■ WHAT IS BEING ASKED: Every entry should be copied exactly, with nothing added or dropped.

■ INFORMATION:
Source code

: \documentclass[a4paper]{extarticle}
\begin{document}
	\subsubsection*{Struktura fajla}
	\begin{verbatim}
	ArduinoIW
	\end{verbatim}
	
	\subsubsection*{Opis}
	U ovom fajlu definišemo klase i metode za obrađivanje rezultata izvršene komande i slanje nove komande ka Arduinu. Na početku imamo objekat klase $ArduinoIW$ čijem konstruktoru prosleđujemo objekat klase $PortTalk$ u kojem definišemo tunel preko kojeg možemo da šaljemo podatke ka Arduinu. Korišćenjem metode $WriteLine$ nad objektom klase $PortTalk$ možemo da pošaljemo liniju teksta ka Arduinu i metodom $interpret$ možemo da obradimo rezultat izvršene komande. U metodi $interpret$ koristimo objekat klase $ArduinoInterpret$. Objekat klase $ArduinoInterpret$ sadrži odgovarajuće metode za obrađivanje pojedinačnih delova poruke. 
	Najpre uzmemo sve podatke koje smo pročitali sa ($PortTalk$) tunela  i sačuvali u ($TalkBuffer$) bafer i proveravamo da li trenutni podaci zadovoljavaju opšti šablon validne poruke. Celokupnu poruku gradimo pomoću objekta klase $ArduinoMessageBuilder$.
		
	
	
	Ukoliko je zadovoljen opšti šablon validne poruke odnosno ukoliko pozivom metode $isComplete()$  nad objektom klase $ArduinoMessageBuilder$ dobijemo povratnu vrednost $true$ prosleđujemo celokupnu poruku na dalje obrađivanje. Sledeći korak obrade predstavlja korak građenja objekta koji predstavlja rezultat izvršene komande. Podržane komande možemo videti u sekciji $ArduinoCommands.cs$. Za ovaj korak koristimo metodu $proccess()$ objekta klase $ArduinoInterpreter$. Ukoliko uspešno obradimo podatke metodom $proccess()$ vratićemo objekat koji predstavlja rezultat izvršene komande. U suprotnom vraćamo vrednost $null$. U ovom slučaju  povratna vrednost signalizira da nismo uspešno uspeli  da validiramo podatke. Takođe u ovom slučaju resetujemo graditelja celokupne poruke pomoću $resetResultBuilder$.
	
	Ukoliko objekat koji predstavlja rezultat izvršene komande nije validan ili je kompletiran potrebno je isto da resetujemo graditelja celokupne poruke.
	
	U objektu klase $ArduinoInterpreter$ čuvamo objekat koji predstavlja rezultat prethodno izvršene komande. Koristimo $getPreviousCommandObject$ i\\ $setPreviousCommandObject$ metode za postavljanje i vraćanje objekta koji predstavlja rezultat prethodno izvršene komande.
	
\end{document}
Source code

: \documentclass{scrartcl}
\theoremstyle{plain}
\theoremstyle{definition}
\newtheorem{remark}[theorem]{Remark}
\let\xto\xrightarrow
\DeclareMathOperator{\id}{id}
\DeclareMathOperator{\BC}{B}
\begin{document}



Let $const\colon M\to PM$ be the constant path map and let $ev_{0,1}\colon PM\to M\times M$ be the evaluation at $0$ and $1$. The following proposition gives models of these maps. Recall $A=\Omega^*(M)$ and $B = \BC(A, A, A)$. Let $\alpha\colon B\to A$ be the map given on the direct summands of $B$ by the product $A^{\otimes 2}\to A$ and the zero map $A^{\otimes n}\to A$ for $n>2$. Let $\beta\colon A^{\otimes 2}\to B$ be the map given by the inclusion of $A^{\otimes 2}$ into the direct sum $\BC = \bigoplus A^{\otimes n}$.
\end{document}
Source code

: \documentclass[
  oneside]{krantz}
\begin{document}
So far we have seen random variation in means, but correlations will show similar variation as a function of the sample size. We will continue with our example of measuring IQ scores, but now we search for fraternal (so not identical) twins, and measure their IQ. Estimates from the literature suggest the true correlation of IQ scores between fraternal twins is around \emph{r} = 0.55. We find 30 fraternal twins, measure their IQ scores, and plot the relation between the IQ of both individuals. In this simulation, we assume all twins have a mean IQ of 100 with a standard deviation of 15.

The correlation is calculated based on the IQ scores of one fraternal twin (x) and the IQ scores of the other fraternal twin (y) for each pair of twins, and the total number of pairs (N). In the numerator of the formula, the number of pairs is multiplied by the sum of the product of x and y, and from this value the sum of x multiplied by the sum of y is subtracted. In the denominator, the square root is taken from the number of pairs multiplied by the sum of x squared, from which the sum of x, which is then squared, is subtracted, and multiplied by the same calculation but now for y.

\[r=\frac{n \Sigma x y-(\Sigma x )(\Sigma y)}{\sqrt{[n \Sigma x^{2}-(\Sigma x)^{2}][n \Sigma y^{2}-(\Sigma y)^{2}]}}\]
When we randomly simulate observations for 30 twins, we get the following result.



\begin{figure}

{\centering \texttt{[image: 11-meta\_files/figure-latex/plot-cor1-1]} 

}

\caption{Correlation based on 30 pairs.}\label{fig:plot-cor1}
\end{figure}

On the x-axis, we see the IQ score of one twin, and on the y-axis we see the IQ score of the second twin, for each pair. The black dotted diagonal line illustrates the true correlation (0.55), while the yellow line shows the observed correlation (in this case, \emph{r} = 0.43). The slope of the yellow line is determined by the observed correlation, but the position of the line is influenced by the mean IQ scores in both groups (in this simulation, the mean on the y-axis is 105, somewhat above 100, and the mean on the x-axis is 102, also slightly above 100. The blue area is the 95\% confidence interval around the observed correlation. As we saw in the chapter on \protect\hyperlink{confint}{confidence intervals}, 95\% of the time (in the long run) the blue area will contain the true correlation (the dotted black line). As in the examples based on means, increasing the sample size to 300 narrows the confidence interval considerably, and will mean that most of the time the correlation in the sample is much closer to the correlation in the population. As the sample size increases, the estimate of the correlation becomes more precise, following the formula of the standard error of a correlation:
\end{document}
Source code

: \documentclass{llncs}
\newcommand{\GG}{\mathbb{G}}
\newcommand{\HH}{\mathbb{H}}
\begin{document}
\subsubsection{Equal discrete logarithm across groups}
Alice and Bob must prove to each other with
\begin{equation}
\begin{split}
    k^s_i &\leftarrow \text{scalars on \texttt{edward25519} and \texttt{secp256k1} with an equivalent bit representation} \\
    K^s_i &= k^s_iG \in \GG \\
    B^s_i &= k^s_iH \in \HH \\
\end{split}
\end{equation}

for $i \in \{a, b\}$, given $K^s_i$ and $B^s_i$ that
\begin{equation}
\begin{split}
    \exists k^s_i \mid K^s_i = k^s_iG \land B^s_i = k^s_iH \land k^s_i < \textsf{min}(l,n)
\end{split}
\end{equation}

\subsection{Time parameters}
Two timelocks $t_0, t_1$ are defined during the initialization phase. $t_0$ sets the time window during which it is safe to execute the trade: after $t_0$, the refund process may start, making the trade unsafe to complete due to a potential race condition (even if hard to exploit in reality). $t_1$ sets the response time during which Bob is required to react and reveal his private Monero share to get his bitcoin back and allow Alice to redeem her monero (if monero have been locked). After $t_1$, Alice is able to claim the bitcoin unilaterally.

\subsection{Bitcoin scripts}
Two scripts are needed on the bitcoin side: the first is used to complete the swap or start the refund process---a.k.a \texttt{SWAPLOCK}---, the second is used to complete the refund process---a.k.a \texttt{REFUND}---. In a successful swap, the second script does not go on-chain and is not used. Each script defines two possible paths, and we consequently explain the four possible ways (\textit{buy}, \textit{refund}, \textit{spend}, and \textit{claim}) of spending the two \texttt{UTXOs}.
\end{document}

■ EXERCISE ANSWER:
Source code

: \documentclass[a4paper]{extarticle}
\begin{document}
	\subsubsection*{Struktura fajla}
	\begin{verbatim}
	ArduinoIW
	\end{verbatim}
	
	\subsubsection*{Opis}
	U ovom fajlu definišemo klase i metode za obrađivanje rezultata izvršene komande i slanje nove komande ka Arduinu. Na početku imamo objekat klase $ArduinoIW$ čijem konstruktoru prosleđujemo objekat klase $PortTalk$ u kojem definišemo tunel preko kojeg možemo da šaljemo podatke ka Arduinu. Korišćenjem metode $WriteLine$ nad objektom klase $PortTalk$ možemo da pošaljemo liniju teksta ka Arduinu i metodom $interpret$ možemo da obradimo rezultat izvršene komande. U metodi $interpret$ koristimo objekat klase $ArduinoInterpret$. Objekat klase $ArduinoInterpret$ sadrži odgovarajuće metode za obrađivanje pojedinačnih delova poruke. 
	Najpre uzmemo sve podatke koje smo pročitali sa ($PortTalk$) tunela  i sačuvali u ($TalkBuffer$) bafer i proveravamo da li trenutni podaci zadovoljavaju opšti šablon validne poruke. Celokupnu poruku gradimo pomoću objekta klase $ArduinoMessageBuilder$.
		
	
	
	Ukoliko je zadovoljen opšti šablon validne poruke odnosno ukoliko pozivom metode $isComplete()$  nad objektom klase $ArduinoMessageBuilder$ dobijemo povratnu vrednost $true$ prosleđujemo celokupnu poruku na dalje obrađivanje. Sledeći korak obrade predstavlja korak građenja objekta koji predstavlja rezultat izvršene komande. Podržane komande možemo videti u sekciji $ArduinoCommands.cs$. Za ovaj korak koristimo metodu $proccess()$ objekta klase $ArduinoInterpreter$. Ukoliko uspešno obradimo podatke metodom $proccess()$ vratićemo objekat koji predstavlja rezultat izvršene komande. U suprotnom vraćamo vrednost $null$. U ovom slučaju  povratna vrednost signalizira da nismo uspešno uspeli  da validiramo podatke. Takođe u ovom slučaju resetujemo graditelja celokupne poruke pomoću $resetResultBuilder$.
	
	Ukoliko objekat koji predstavlja rezultat izvršene komande nije validan ili je kompletiran potrebno je isto da resetujemo graditelja celokupne poruke.
	
	U objektu klase $ArduinoInterpreter$ čuvamo objekat koji predstavlja rezultat prethodno izvršene komande. Koristimo $getPreviousCommandObject$ i\\ $setPreviousCommandObject$ metode za postavljanje i vraćanje objekta koji predstavlja rezultat prethodno izvršene komande.
	
\end{document}
Source code

: \documentclass{scrartcl}
\theoremstyle{plain}
\theoremstyle{definition}
\newtheorem{remark}[theorem]{Remark}
\let\xto\xrightarrow
\DeclareMathOperator{\id}{id}
\DeclareMathOperator{\BC}{B}
\begin{document}



Let $const\colon M\to PM$ be the constant path map and let $ev_{0,1}\colon PM\to M\times M$ be the evaluation at $0$ and $1$. The following proposition gives models of these maps. Recall $A=\Omega^*(M)$ and $B = \BC(A, A, A)$. Let $\alpha\colon B\to A$ be the map given on the direct summands of $B$ by the product $A^{\otimes 2}\to A$ and the zero map $A^{\otimes n}\to A$ for $n>2$. Let $\beta\colon A^{\otimes 2}\to B$ be the map given by the inclusion of $A^{\otimes 2}$ into the direct sum $\BC = \bigoplus A^{\otimes n}$.
\end{document}
Source code

: \documentclass[
  oneside]{krantz}
\begin{document}
So far we have seen random variation in means, but correlations will show similar variation as a function of the sample size. We will continue with our example of measuring IQ scores, but now we search for fraternal (so not identical) twins, and measure their IQ. Estimates from the literature suggest the true correlation of IQ scores between fraternal twins is around \emph{r} = 0.55. We find 30 fraternal twins, measure their IQ scores, and plot the relation between the IQ of both individuals. In this simulation, we assume all twins have a mean IQ of 100 with a standard deviation of 15.

The correlation is calculated based on the IQ scores of one fraternal twin (x) and the IQ scores of the other fraternal twin (y) for each pair of twins, and the total number of pairs (N). In the numerator of the formula, the number of pairs is multiplied by the sum of the product of x and y, and from this value the sum of x multiplied by the sum of y is subtracted. In the denominator, the square root is taken from the number of pairs multiplied by the sum of x squared, from which the sum of x, which is then squared, is subtracted, and multiplied by the same calculation but now for y.

\[r=\frac{n \Sigma x y-(\Sigma x )(\Sigma y)}{\sqrt{[n \Sigma x^{2}-(\Sigma x)^{2}][n \Sigma y^{2}-(\Sigma y)^{2}]}}\]
When we randomly simulate observations for 30 twins, we get the following result.



\begin{figure}

{\centering \texttt{[image: 11-meta\_files/figure-latex/plot-cor1-1]} 

}

\caption{Correlation based on 30 pairs.}\label{fig:plot-cor1}
\end{figure}

On the x-axis, we see the IQ score of one twin, and on the y-axis we see the IQ score of the second twin, for each pair. The black dotted diagonal line illustrates the true correlation (0.55), while the yellow line shows the observed correlation (in this case, \emph{r} = 0.43). The slope of the yellow line is determined by the observed correlation, but the position of the line is influenced by the mean IQ scores in both groups (in this simulation, the mean on the y-axis is 105, somewhat above 100, and the mean on the x-axis is 102, also slightly above 100. The blue area is the 95\% confidence interval around the observed correlation. As we saw in the chapter on \protect\hyperlink{confint}{confidence intervals}, 95\% of the time (in the long run) the blue area will contain the true correlation (the dotted black line). As in the examples based on means, increasing the sample size to 300 narrows the confidence interval considerably, and will mean that most of the time the correlation in the sample is much closer to the correlation in the population. As the sample size increases, the estimate of the correlation becomes more precise, following the formula of the standard error of a correlation:
\end{document}
Source code

: \documentclass{llncs}
\newcommand{\GG}{\mathbb{G}}
\newcommand{\HH}{\mathbb{H}}
\begin{document}
\subsubsection{Equal discrete logarithm across groups}
Alice and Bob must prove to each other with
\begin{equation}
\begin{split}
    k^s_i &\leftarrow \text{scalars on \texttt{edward25519} and \texttt{secp256k1} with an equivalent bit representation} \\
    K^s_i &= k^s_iG \in \GG \\
    B^s_i &= k^s_iH \in \HH \\
\end{split}
\end{equation}

for $i \in \{a, b\}$, given $K^s_i$ and $B^s_i$ that
\begin{equation}
\begin{split}
    \exists k^s_i \mid K^s_i = k^s_iG \land B^s_i = k^s_iH \land k^s_i < \textsf{min}(l,n)
\end{split}
\end{equation}

\subsection{Time parameters}
Two timelocks $t_0, t_1$ are defined during the initialization phase. $t_0$ sets the time window during which it is safe to execute the trade: after $t_0$, the refund process may start, making the trade unsafe to complete due to a potential race condition (even if hard to exploit in reality). $t_1$ sets the response time during which Bob is required to react and reveal his private Monero share to get his bitcoin back and allow Alice to redeem her monero (if monero have been locked). After $t_1$, Alice is able to claim the bitcoin unilaterally.

\subsection{Bitcoin scripts}
Two scripts are needed on the bitcoin side: the first is used to complete the swap or start the refund process---a.k.a \texttt{SWAPLOCK}---, the second is used to complete the refund process---a.k.a \texttt{REFUND}---. In a successful swap, the second script does not go on-chain and is not used. Each script defines two possible paths, and we consequently explain the four possible ways (\textit{buy}, \textit{refund}, \textit{spend}, and \textit{claim}) of spending the two \texttt{UTXOs}.
\end{document}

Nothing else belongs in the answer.